Stored data entries

- - -

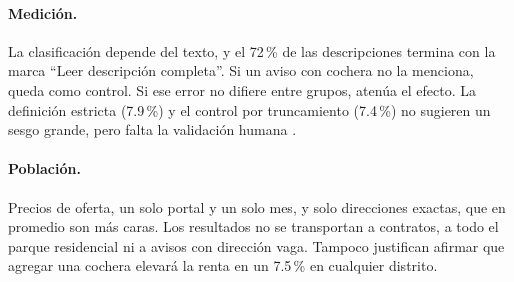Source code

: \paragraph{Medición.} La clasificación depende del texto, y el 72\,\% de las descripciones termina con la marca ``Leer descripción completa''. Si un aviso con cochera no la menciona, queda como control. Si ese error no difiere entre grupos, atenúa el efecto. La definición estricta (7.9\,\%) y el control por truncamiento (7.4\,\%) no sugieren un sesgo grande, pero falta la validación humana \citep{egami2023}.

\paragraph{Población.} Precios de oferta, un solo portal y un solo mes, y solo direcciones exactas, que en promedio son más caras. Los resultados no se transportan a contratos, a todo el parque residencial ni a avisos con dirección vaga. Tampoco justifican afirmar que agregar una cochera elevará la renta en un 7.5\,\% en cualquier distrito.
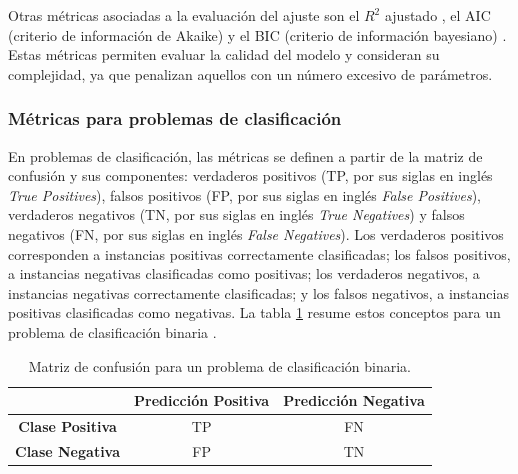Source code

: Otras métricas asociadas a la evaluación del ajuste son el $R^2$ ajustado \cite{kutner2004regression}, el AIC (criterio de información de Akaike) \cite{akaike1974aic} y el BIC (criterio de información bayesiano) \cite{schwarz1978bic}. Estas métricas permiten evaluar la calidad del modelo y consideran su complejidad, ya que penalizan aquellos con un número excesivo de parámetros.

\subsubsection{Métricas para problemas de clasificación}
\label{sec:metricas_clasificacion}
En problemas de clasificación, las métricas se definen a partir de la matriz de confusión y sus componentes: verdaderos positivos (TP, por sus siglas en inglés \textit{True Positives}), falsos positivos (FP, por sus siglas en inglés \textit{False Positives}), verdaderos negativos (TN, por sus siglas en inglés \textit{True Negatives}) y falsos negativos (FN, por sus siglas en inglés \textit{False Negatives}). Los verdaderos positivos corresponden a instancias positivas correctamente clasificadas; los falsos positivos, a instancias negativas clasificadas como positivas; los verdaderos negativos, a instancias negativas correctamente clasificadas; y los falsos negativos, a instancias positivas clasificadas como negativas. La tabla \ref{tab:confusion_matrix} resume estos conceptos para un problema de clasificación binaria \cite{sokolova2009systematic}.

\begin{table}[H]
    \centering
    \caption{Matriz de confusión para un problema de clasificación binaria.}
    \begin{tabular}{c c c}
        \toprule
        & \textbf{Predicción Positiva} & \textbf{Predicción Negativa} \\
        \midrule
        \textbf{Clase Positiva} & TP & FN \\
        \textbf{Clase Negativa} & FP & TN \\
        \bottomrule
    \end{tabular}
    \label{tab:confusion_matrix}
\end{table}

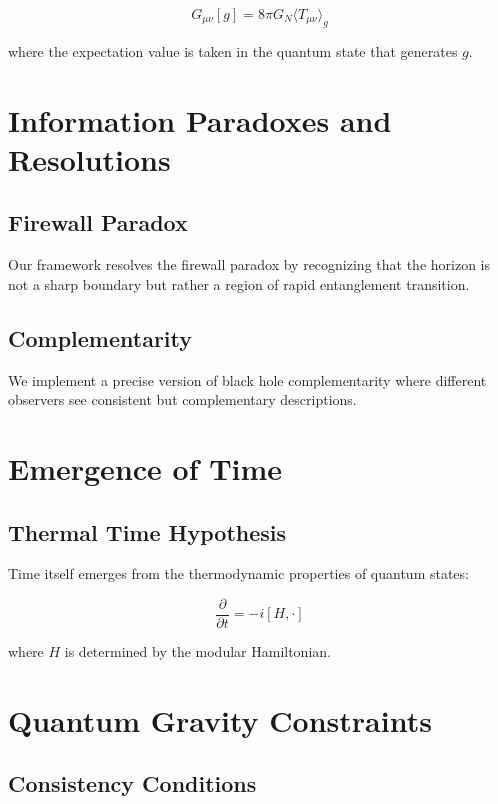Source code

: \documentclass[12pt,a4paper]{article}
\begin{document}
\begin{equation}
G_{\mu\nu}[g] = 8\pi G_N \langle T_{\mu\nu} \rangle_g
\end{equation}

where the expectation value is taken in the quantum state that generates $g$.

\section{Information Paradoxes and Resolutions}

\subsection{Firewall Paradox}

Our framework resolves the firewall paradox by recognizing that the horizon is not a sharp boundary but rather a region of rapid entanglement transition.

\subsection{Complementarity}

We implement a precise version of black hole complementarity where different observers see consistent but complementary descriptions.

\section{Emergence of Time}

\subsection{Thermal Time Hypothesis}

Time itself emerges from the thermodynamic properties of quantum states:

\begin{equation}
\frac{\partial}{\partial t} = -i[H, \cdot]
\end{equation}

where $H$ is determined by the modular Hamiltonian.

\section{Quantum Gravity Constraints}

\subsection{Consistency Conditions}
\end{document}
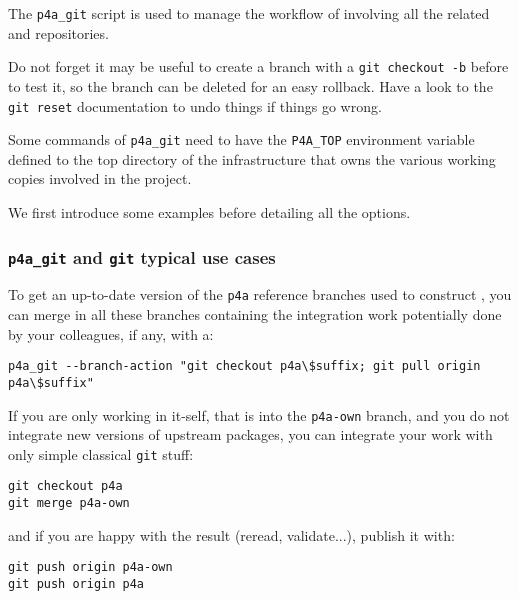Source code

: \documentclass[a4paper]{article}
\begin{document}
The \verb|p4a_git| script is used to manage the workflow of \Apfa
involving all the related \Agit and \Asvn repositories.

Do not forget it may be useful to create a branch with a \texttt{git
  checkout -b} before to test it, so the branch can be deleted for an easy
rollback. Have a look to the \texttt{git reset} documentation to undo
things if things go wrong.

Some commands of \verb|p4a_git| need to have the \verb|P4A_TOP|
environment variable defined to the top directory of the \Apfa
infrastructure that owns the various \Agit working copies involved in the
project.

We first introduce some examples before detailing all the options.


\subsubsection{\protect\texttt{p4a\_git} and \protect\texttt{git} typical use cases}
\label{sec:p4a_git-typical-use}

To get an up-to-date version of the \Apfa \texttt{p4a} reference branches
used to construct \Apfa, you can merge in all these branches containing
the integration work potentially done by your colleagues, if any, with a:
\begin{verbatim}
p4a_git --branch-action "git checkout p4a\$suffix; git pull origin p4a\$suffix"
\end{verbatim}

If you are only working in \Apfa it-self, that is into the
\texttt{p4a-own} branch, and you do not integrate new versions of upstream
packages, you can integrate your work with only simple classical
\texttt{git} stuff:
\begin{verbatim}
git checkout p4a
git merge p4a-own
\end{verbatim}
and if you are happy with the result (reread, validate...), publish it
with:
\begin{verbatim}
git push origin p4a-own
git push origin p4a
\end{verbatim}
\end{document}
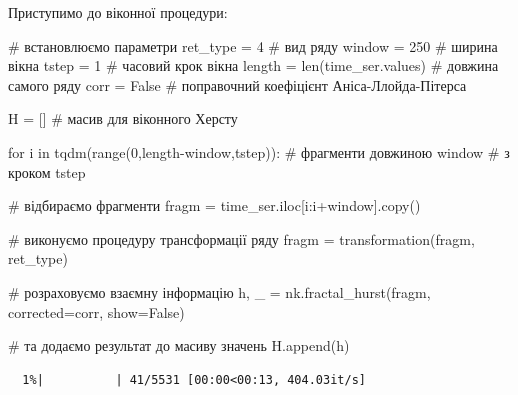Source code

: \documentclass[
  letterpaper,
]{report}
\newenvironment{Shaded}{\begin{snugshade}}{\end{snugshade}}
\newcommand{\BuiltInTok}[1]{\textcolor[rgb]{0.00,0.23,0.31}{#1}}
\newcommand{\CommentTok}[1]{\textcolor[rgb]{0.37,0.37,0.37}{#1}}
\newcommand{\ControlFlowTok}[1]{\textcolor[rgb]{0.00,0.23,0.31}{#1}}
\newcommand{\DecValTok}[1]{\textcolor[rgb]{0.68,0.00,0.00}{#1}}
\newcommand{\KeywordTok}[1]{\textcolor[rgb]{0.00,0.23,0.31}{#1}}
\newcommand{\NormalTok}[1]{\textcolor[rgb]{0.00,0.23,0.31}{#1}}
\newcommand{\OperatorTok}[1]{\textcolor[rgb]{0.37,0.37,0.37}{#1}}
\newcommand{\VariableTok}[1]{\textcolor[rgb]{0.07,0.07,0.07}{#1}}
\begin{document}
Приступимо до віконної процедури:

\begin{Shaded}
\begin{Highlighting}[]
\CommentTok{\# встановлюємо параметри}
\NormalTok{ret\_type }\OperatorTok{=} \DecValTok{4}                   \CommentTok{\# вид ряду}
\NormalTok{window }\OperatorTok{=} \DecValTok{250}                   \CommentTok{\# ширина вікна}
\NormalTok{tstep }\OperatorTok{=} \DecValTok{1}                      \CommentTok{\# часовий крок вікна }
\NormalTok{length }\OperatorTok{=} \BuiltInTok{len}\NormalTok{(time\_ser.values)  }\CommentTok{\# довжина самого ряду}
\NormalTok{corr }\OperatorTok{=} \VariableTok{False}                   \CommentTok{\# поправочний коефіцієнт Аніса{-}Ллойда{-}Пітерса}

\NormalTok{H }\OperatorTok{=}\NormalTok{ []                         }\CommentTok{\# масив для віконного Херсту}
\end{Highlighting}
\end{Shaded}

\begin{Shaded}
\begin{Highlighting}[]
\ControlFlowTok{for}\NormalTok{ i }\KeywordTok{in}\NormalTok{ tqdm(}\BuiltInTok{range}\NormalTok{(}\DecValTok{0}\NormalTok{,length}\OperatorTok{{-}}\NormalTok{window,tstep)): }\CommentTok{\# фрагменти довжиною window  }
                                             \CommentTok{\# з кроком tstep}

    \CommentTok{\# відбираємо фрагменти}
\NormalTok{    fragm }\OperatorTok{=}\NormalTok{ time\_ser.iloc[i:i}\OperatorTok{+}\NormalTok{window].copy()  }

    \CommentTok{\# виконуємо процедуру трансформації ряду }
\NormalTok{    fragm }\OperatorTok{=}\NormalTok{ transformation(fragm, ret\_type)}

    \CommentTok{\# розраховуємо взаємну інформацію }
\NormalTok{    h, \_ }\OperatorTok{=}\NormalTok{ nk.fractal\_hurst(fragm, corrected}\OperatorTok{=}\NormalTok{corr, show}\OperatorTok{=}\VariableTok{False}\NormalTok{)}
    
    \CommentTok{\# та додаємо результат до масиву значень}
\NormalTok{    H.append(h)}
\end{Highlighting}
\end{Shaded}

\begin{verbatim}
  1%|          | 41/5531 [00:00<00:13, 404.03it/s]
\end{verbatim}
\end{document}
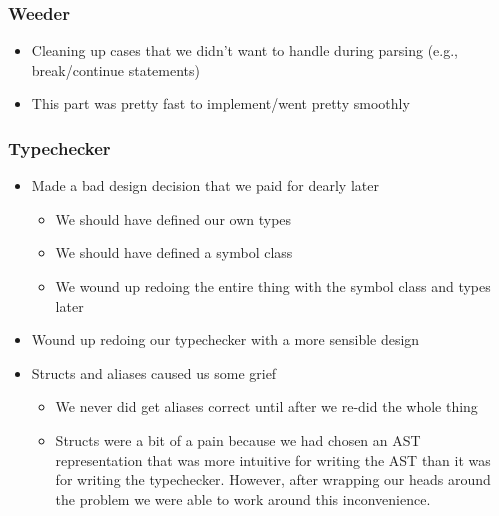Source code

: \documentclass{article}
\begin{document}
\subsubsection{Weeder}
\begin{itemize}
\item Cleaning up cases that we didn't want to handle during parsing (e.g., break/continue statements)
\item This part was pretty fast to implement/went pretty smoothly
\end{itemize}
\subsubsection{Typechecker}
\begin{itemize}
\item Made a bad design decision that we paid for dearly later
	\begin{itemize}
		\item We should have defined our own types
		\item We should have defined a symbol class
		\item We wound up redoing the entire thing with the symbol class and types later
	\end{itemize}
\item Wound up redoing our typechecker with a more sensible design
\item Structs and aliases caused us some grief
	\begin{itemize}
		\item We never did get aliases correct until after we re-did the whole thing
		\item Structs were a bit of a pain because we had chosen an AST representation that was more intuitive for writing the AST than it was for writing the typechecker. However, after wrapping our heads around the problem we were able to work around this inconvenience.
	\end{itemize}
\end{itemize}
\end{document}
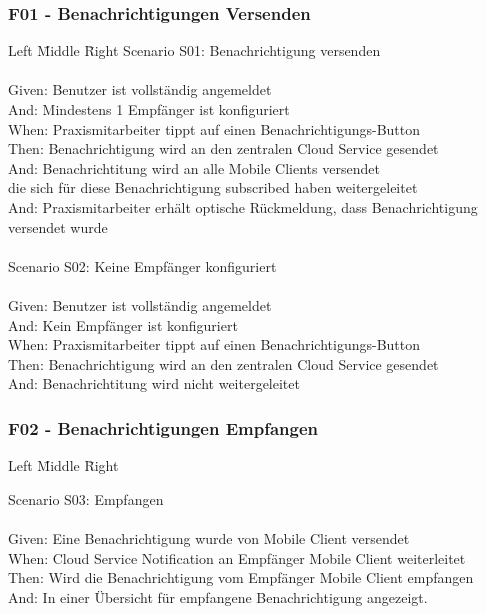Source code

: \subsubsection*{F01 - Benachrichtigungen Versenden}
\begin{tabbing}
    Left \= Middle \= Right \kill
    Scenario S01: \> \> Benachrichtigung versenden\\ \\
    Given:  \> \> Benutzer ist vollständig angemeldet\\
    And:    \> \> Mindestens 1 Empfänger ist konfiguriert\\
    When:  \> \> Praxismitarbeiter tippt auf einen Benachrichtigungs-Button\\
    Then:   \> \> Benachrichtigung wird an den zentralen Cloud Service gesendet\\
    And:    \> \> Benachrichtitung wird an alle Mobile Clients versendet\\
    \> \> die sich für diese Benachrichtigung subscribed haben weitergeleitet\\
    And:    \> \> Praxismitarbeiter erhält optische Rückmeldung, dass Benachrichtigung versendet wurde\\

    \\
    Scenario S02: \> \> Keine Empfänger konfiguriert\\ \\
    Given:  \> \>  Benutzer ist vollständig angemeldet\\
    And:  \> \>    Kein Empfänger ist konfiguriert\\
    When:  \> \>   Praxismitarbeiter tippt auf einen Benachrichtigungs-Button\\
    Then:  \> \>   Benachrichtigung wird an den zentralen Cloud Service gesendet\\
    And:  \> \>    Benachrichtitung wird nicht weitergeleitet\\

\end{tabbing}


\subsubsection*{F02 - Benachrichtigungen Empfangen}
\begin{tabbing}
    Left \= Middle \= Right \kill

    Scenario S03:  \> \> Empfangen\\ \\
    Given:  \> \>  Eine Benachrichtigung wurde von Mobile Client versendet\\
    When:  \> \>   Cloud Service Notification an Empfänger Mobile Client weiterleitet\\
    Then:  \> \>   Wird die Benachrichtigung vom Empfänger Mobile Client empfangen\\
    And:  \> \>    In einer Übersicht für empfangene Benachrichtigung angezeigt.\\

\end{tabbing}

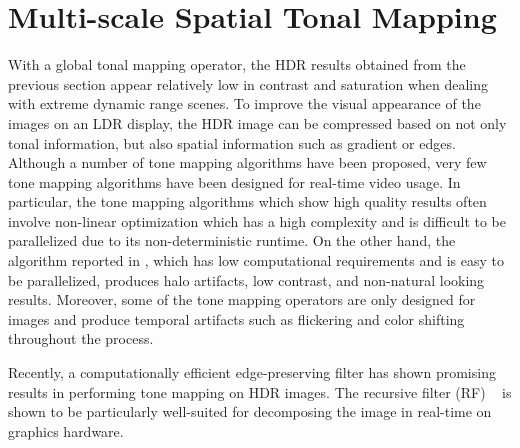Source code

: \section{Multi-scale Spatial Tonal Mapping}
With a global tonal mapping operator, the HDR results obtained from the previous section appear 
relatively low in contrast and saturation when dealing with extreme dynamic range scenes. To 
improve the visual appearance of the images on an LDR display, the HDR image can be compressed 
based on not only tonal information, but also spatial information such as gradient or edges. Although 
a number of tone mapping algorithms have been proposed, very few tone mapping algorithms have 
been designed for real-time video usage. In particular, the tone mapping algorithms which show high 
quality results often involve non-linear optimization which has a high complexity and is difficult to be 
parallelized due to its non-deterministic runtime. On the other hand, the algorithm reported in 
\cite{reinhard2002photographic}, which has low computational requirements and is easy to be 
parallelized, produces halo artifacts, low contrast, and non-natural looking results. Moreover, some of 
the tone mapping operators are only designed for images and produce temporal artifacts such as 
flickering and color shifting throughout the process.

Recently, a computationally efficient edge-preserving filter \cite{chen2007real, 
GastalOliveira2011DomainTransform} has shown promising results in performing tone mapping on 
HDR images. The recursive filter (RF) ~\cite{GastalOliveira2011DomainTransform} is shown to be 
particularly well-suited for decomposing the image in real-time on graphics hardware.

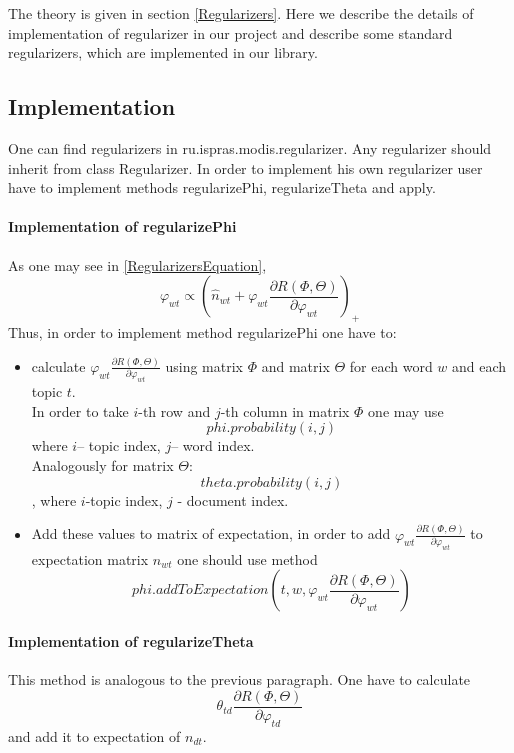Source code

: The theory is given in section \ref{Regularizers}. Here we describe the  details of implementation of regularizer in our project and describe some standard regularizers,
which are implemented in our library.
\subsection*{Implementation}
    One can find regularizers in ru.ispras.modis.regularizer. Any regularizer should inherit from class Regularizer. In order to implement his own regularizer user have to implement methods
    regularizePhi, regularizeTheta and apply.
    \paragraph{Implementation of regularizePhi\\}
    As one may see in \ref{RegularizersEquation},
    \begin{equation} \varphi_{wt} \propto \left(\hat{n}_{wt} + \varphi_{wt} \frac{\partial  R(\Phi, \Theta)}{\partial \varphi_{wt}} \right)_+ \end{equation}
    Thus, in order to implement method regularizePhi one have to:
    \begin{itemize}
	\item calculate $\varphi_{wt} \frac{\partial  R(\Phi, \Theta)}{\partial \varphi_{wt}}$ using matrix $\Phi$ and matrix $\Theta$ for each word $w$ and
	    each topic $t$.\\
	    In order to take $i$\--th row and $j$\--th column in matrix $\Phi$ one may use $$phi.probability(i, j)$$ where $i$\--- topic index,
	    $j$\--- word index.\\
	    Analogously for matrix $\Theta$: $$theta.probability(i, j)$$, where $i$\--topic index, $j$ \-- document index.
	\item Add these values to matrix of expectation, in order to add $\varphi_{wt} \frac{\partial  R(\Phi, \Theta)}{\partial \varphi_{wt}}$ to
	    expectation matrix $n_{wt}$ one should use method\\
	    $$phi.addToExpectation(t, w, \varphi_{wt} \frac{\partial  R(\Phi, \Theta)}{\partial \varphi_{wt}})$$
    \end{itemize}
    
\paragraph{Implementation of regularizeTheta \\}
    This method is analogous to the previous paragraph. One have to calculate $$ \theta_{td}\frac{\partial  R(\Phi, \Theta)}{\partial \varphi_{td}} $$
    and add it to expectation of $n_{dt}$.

- - -

**EXERCISE DESCRIPTION:** Figure out how many lines of the data above include "BuiltInTok", then give the number and nothing more.

**RESPONSE BOX:** 3